The kids were not thrilled about sitting down to read but they did like the festive table, and it was a lovely evening, hubby and I thought. This is the kind of thing where I don't flail but it makes sense to me to do; I can focus and make it happen. And even though I don't see us sitting down to read the Bible all the time I'm so glad we did it this time, and it was interesting to talk about the readings, and the context, and the background, and the stories. Also about the fact that my family did this every day when I was growing up - this is strange to the kids. 

That was Monday night of last week, first night of Rosh Hashana.

Night #2 we had more of the family - the baby niece and her parents, along with nephew #1.

The sheet/tablecloth was almost clean again, though in no way starchy like night #1.

Candles were out, table was enlarged, food was festive.

We did the prayers again, though the complication was that I had been unable to find a Hebrew/German set on the web (we had Hebrew/English for ourselves the night before). So for the German relatives we did our best to translate but it was tricky. (Sis-in-law remembered all the prayers from growing up and other celebrations in years gone by but we were trying to interpret and explain for her partner; we had a hard time with "repentance" but finally husband came in from the kitchen and said it was Buße [that is by the way the religious translation; the everyday word is "Bedauern", but then again, that is more for "regret", since "repentance" itself is a more religious word I would say].)

There you have it - our Rosh Hashana in Berlin.
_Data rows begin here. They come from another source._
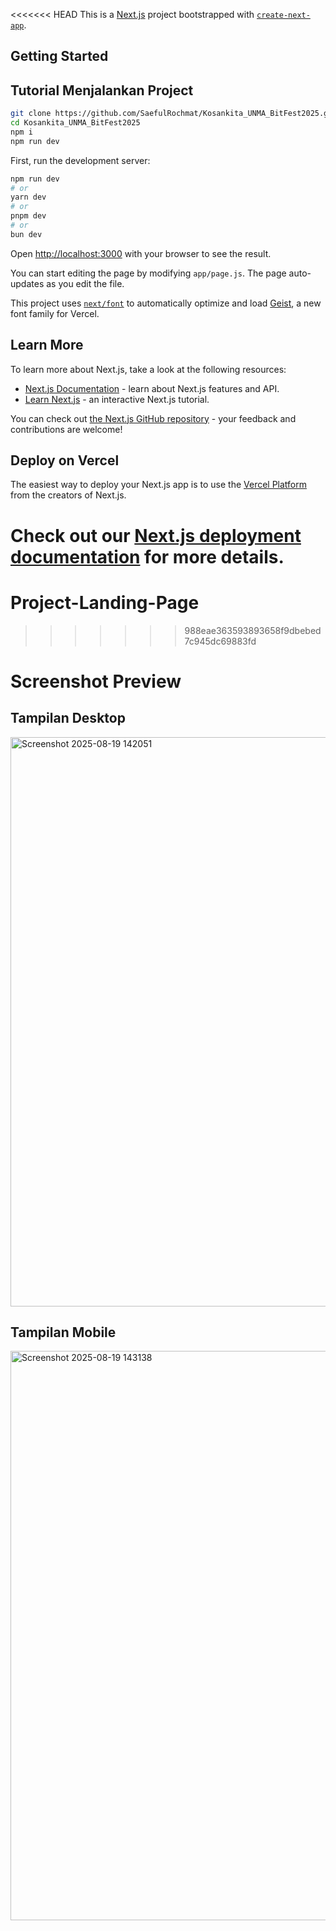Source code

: <<<<<<< HEAD
This is a [Next.js](https://nextjs.org) project bootstrapped with [`create-next-app`](https://github.com/vercel/next.js/tree/canary/packages/create-next-app).

## Getting Started

## Tutorial Menjalankan Project
```bash
git clone https://github.com/SaefulRochmat/Kosankita_UNMA_BitFest2025.git
cd Kosankita_UNMA_BitFest2025
npm i
npm run dev
```

First, run the development server:

```bash
npm run dev
# or
yarn dev
# or
pnpm dev
# or
bun dev
```

Open [http://localhost:3000](http://localhost:3000) with your browser to see the result.

You can start editing the page by modifying `app/page.js`. The page auto-updates as you edit the file.

This project uses [`next/font`](https://nextjs.org/docs/app/building-your-application/optimizing/fonts) to automatically optimize and load [Geist](https://vercel.com/font), a new font family for Vercel.

## Learn More

To learn more about Next.js, take a look at the following resources:

- [Next.js Documentation](https://nextjs.org/docs) - learn about Next.js features and API.
- [Learn Next.js](https://nextjs.org/learn) - an interactive Next.js tutorial.

You can check out [the Next.js GitHub repository](https://github.com/vercel/next.js) - your feedback and contributions are welcome!

## Deploy on Vercel

The easiest way to deploy your Next.js app is to use the [Vercel Platform](https://vercel.com/new?utm_medium=default-template&filter=next.js&utm_source=create-next-app&utm_campaign=create-next-app-readme) from the creators of Next.js.

Check out our [Next.js deployment documentation](https://nextjs.org/docs/app/building-your-application/deploying) for more details.
=======
# Project-Landing-Page
>>>>>>> 988eae363593893658f9dbebed7c945dc69883fd
# Screenshot Preview
## Tampilan Desktop
<img width="1920" height="911" alt="Screenshot 2025-08-19 142051" src="https://github.com/user-attachments/assets/54b559a7-935f-41f9-b835-7d0dc853d85b" />

## Tampilan Mobile
<img width="1920" height="911" alt="Screenshot 2025-08-19 143138" src="https://github.com/user-attachments/assets/d85dcc6c-1dad-4b1e-8b0d-93c71485a5e2" />

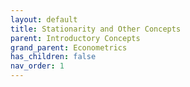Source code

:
 ```yaml
---
layout: default
title: Stationarity and Other Concepts
parent: Introductory Concepts
grand_parent: Econometrics
has_children: false
nav_order: 1
---
```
Here's what I think it did for us:

for me, gave me focus for a couple of days, something I could accomplish, pull together, care about, and do well. Sorely needed!

for husband and his sister, a sense of cultural belonging that could connect them back to their family of origin and that they could share forward with their kids.

for the kids, something to be annoyed by, but finally they do love the festive nature and enjoy the family get-together and, though they might deny it, the prayers I think, some parts of which are now very familiar to them - and for Felix specifically, since he is having Jewish religion classes in school it all connects and make sense.

for the baby, something to start to know. For her father, a new experience and exposure to some of his partner's traditions.

for our nephew, we wanted to also bring him in to become familiar with the celebration but he got here too late for the prayers and we didn't do the Bible readings the second night because there was too much else going on, I had to leave for a phone meeting, baby had to get home to bed, there was a belated birthday celebration . . . 

Not sure how much repenting actually happened. We are majoring in the form here, content still mostly to come, though at least we talk about it.

On to the next. Felix's religion teacher says he really shouldn't go to school tomorrow. He and I were talking about whether he might do a half-day fast, which apparently is what you do when you're his age.